La Regione Lazio dovrà pagare un conto di circa 620.000 euro per l’utilizzo di ambulanze private nel primo trimestre del 2012. Se il ricorso a questo servizio manterrà i ritmi registrati tra gennaio e marzo di quest’anno il conto a fine 2012 ammonterà a quasi due milioni e mezzo di euro, una bella cifra. Le ragioni dello spreco sono presto dette: i pronti soccorsi sono intasati ed i continui tagli alla spesa pubblica hanno ridotto i letti d’ospedale disponibili. Questo rende difficili i ricoveri e lascia i malati sulle barelle intanto che i sanitari si affannano a cercare improbabili posti letto in strutture ospedaliere diverse da quella nella quale il malato è stato portato. Finché il malato è in barella l’ambulanza non può ripartire e rimane inattiva; di qui la moltiplicazione dei costi del servizio. Non voglio neppure pensare che ci possa essere qualche gestore privato che trae lucro da questa situazione (l’ambulanza parcheggiata davanti ad un Pronto Soccorso costa poco e rende bene); ma è ovvio che il disservizio costa caro alla comunità dei cittadini.

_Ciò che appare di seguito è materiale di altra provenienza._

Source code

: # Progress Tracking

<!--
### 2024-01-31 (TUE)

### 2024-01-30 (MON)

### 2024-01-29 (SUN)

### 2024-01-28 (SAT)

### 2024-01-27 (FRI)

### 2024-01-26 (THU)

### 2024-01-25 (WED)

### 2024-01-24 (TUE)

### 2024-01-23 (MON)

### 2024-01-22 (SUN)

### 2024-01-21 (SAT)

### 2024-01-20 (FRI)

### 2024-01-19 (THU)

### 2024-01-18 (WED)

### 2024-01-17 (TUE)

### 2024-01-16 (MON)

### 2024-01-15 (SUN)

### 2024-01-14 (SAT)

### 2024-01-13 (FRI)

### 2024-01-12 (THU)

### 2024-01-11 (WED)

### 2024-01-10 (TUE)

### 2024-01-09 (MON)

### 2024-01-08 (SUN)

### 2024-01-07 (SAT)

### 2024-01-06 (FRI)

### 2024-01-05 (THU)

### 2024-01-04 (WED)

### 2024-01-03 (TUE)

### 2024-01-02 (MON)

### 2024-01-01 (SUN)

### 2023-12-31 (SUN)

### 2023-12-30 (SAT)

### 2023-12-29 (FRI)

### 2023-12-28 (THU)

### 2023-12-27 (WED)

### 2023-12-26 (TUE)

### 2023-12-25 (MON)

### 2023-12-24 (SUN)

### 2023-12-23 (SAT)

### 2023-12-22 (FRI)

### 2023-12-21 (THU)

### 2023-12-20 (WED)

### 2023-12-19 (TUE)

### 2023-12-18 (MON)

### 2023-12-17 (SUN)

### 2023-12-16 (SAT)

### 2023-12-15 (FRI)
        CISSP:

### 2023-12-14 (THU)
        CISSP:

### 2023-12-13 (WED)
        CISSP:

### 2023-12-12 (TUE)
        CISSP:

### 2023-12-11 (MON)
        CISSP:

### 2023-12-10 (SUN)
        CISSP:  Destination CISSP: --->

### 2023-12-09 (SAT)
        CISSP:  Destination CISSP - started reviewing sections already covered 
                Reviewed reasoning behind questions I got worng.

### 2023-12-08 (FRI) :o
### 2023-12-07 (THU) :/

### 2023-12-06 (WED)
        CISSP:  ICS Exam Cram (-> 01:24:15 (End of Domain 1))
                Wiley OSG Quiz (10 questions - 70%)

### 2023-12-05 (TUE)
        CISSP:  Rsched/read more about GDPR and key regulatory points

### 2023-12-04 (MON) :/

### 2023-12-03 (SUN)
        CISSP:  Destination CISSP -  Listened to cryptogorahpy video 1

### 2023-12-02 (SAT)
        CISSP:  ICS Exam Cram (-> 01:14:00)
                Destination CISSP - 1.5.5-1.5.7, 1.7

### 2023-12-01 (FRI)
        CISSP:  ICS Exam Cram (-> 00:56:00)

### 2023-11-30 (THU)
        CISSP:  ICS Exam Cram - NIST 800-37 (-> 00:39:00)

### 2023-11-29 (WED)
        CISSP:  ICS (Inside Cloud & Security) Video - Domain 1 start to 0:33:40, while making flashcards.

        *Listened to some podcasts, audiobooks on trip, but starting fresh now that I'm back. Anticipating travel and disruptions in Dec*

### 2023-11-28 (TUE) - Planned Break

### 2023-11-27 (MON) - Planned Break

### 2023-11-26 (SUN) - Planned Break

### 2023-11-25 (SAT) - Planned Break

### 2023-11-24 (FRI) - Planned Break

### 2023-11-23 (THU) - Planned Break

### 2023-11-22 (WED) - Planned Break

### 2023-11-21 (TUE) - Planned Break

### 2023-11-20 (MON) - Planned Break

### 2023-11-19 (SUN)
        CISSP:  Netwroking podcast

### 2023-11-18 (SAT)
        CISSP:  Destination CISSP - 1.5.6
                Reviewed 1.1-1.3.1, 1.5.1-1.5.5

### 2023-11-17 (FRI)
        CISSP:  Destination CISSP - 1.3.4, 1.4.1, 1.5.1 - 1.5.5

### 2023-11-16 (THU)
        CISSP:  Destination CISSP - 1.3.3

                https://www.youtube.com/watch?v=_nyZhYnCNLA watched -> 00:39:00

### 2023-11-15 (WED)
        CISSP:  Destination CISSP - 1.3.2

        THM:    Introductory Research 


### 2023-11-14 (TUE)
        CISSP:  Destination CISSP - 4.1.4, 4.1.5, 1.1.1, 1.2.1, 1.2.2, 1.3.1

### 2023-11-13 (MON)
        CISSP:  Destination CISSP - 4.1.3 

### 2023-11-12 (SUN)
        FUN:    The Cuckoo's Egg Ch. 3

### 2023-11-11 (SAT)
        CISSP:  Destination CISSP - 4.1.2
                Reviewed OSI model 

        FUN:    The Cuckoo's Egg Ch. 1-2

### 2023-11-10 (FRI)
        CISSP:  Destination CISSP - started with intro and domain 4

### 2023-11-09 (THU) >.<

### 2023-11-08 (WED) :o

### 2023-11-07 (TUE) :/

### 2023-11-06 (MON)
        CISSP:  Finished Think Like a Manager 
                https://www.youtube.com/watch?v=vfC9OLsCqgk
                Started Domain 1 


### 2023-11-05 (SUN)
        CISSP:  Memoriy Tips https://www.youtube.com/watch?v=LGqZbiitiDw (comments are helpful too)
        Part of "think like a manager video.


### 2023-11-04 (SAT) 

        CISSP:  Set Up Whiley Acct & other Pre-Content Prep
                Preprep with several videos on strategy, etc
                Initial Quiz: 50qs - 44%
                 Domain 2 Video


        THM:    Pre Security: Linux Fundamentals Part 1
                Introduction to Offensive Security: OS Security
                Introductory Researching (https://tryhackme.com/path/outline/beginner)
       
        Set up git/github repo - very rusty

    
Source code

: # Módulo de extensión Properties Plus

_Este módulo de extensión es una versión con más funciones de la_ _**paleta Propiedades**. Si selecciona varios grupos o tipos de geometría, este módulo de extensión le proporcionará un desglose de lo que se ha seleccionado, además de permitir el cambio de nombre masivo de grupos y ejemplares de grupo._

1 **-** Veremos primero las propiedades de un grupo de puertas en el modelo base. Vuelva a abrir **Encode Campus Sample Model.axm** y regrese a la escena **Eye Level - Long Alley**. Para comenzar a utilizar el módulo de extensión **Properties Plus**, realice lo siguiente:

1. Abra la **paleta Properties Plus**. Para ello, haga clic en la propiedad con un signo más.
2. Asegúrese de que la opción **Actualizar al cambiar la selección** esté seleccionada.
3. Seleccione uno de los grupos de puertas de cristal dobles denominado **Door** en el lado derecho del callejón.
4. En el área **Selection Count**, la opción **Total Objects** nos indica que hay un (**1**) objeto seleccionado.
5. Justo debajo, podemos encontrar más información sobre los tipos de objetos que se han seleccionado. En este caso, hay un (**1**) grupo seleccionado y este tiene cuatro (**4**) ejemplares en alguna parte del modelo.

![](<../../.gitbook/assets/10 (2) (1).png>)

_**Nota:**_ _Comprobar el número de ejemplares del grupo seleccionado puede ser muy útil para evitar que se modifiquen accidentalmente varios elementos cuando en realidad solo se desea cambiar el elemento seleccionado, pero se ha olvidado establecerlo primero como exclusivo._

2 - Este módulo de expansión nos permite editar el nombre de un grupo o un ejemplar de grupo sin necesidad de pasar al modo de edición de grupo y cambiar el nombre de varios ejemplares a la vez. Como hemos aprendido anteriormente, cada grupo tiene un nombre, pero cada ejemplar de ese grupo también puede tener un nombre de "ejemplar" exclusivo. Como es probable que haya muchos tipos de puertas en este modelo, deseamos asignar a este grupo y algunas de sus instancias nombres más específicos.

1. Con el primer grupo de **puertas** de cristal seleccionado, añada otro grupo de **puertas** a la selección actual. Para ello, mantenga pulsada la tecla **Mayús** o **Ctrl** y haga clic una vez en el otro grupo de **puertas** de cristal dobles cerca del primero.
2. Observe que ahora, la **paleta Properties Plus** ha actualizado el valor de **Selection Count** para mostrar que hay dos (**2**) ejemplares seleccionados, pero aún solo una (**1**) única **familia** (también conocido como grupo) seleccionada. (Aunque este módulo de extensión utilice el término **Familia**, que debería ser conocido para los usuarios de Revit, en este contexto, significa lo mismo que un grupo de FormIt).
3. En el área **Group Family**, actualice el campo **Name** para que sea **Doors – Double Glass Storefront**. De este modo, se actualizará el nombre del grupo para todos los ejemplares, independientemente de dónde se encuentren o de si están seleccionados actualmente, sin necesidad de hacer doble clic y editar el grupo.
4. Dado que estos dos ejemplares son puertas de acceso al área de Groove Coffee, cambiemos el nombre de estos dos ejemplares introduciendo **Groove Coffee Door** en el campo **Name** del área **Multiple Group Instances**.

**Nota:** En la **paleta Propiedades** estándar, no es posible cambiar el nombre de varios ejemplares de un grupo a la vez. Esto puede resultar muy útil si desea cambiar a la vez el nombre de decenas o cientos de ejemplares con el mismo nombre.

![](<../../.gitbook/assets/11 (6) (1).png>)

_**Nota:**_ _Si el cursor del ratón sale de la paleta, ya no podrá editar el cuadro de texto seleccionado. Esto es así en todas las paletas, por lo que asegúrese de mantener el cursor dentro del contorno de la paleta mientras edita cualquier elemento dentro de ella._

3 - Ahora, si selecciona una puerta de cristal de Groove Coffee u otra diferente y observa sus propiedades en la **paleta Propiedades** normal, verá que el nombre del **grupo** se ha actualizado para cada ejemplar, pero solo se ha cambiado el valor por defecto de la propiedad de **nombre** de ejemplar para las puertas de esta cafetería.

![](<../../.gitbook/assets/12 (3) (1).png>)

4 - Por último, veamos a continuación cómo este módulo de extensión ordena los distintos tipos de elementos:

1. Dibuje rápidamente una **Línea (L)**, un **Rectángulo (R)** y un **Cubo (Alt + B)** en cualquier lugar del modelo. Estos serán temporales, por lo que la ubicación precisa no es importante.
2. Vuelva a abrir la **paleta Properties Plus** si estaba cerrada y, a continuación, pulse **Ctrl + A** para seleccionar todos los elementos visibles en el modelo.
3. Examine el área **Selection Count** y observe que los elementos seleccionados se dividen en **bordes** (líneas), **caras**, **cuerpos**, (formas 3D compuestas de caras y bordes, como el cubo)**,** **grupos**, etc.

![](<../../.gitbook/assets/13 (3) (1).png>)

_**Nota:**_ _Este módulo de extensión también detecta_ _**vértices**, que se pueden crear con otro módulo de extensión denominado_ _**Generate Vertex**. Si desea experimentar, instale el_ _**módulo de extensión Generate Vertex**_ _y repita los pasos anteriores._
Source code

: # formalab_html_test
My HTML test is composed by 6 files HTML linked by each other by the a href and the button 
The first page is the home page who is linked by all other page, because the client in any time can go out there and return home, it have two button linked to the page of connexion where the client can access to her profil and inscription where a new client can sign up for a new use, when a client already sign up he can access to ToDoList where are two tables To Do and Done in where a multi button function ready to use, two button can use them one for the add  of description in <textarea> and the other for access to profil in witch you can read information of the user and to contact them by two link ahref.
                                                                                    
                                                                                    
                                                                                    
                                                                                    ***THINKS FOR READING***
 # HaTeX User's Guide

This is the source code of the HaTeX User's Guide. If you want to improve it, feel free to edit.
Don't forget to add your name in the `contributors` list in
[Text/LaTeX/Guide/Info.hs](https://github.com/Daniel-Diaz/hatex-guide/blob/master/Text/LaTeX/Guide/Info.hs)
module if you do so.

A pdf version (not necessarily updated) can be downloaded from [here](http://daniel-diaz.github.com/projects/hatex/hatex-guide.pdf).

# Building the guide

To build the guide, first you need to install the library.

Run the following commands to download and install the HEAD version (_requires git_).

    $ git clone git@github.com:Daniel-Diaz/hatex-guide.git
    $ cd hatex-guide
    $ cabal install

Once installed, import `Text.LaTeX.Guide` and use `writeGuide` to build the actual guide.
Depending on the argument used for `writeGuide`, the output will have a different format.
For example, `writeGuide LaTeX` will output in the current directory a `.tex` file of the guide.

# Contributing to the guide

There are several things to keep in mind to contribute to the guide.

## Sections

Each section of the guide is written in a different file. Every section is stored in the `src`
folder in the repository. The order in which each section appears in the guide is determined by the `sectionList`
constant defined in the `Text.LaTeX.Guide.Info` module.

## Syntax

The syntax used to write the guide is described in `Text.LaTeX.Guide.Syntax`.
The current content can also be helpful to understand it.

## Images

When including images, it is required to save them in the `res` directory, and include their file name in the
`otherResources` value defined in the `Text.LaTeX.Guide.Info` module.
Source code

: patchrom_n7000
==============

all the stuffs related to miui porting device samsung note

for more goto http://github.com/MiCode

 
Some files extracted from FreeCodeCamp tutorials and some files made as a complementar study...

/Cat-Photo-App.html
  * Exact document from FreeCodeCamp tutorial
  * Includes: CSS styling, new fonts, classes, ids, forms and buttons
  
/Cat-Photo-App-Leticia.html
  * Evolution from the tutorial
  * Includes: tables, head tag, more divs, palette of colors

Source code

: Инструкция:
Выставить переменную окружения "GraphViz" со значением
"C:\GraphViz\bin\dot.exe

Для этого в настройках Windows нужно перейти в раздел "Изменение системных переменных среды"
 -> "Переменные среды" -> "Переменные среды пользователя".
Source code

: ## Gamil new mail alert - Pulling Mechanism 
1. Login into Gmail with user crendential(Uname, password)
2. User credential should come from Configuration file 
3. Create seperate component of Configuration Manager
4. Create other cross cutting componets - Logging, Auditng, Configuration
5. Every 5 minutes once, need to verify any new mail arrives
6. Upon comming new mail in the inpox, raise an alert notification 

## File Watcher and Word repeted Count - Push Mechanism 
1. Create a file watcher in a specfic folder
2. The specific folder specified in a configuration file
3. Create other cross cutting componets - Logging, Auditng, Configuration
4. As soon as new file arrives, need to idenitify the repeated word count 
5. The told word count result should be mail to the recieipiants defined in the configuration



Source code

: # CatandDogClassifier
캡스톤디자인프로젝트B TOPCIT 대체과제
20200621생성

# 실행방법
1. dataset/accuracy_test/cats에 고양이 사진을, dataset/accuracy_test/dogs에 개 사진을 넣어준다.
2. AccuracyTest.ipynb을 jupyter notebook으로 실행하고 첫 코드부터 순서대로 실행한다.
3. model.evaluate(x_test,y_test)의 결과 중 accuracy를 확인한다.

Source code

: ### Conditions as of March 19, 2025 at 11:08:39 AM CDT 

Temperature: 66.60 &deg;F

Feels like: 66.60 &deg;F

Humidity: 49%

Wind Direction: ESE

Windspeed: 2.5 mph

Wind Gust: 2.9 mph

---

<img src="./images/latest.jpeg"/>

Il nocciolo della questione è di una banalità estrema: c’è un livello minimo di spesa pubblica e di costo dei servizi al di sotto del quale non si può andare; se si cerca di risparmiare oltre il ragionevole il sistema pubblico non funziona più e crea disservizi che hanno costi elevati. Il servizio sanitario pubblico copre un fabbisogno non comprimibile della popolazione: se per risparmiare si chiudono ospedali e si eliminano posti letto, i malati rimangono a stazionare in barella, con gravissimo disagio e ovvio pregiudizio per le cure di cui hanno bisogno; per di più la barella finisce per costare più cara del letto che è stato soppresso. Il Pronto Soccorso di un grande ospedale eroga circa 100.000 prestazioni all’anno, ovvero circa 300 prestazioni al giorno; alcune di queste impegnano il personale addetto per decine di minuti o ore e molte finiscono con un ricovero. Alle spalle del Pronto Soccorso ci deve essere un ospedale in grado di assorbire i pazienti, non una struttura martoriata dai tagli di bilancio e di personale.
Quanti servizi pubblici in Italia si trovano nelle stesse condizioni? Temo moltissimi o tutti: i processi sono lenti e quindi costosi per l’insufficienza delle risorse messe a disposizione; la manutenzione degli edifici pubblici è ridotta al nulla col risultato che le strutture inagibili si moltiplicano e lo stato affronta le emergenze risultanti con costose ed inefficaci soluzioni temporanee; nella scuola e negli asili è stato ridotto il sostegno agli alunni che ne hanno bisogno e sono stati ridotti gli orari con costi gravosi per le famiglie; e si potrebbe continuare ad elencare.
La spesa pubblica non è uno spreco o un lusso ma una necessità e che il tentativo di comprimerla oltre il ragionevole non comporta risparmi ma costi e disagi. Tanto più che nell’attuale panorama di miseria del paese l’unico comparto sul quale non si effettua la spending review è la politica che vive beata di lazzi e feste (finché poi qualcuno non finisce in galera).